_GOAL OF THE EXERCISE_. The tail of the records, from the line containing "of the IoT Hub Device Update Instance. |" through the final line, should be printed exactly and on its own.

━━━ SOURCE RECORDS

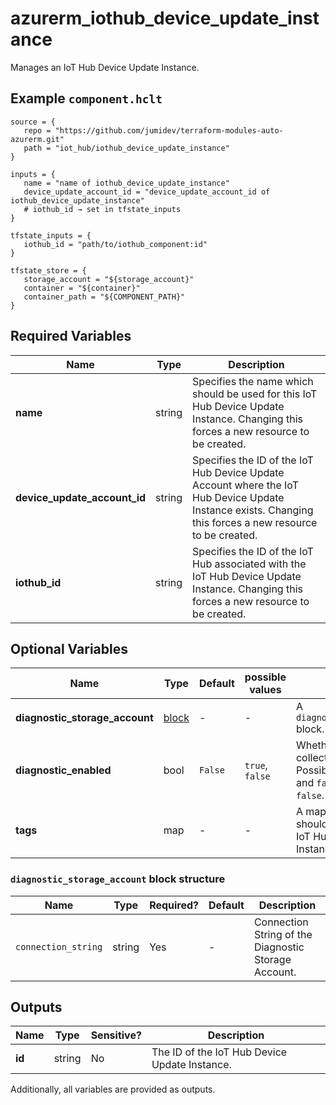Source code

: # azurerm_iothub_device_update_instance

Manages an IoT Hub Device Update Instance.

## Example `component.hclt`

```hcl
source = {
   repo = "https://github.com/jumidev/terraform-modules-auto-azurerm.git" 
   path = "iot_hub/iothub_device_update_instance" 
}

inputs = {
   name = "name of iothub_device_update_instance" 
   device_update_account_id = "device_update_account_id of iothub_device_update_instance" 
   # iothub_id → set in tfstate_inputs
}

tfstate_inputs = {
   iothub_id = "path/to/iothub_component:id" 
}

tfstate_store = {
   storage_account = "${storage_account}" 
   container = "${container}" 
   container_path = "${COMPONENT_PATH}" 
}

```

## Required Variables

| Name | Type |  Description |
| ---- | --------- |  ----------- |
| **name** | string |  Specifies the name which should be used for this IoT Hub Device Update Instance. Changing this forces a new resource to be created. | 
| **device_update_account_id** | string |  Specifies the ID of the IoT Hub Device Update Account where the IoT Hub Device Update Instance exists. Changing this forces a new resource to be created. | 
| **iothub_id** | string |  Specifies the ID of the IoT Hub associated with the IoT Hub Device Update Instance. Changing this forces a new resource to be created. | 

## Optional Variables

| Name | Type |  Default  |  possible values |  Description |
| ---- | --------- |  ----------- | ----------- | ----------- |
| **diagnostic_storage_account** | [block](#diagnostic_storage_account-block-structure) |  -  |  -  |  A `diagnostic_storage_account` block. | 
| **diagnostic_enabled** | bool |  `False`  |  `true`, `false`  |  Whether the diagnostic log collection is enabled. Possible values are `true` and `false`. Defaults to `false`. | 
| **tags** | map |  -  |  -  |  A mapping of tags which should be assigned to the IoT Hub Device Update Instance. | 

### `diagnostic_storage_account` block structure

| Name | Type | Required? | Default | Description |
| ---- | ---- | --------- | ------- | ----------- |
| `connection_string` | string | Yes | - | Connection String of the Diagnostic Storage Account. |



## Outputs

| Name | Type | Sensitive? | Description |
| ---- | ---- | --------- | --------- |
| **id** | string | No  | The ID of the IoT Hub Device Update Instance. | 

Additionally, all variables are provided as outputs.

━━━━━━

_TASK OUTPUT_.
| **id** | string | No  | The ID of the IoT Hub Device Update Instance. | 

Additionally, all variables are provided as outputs.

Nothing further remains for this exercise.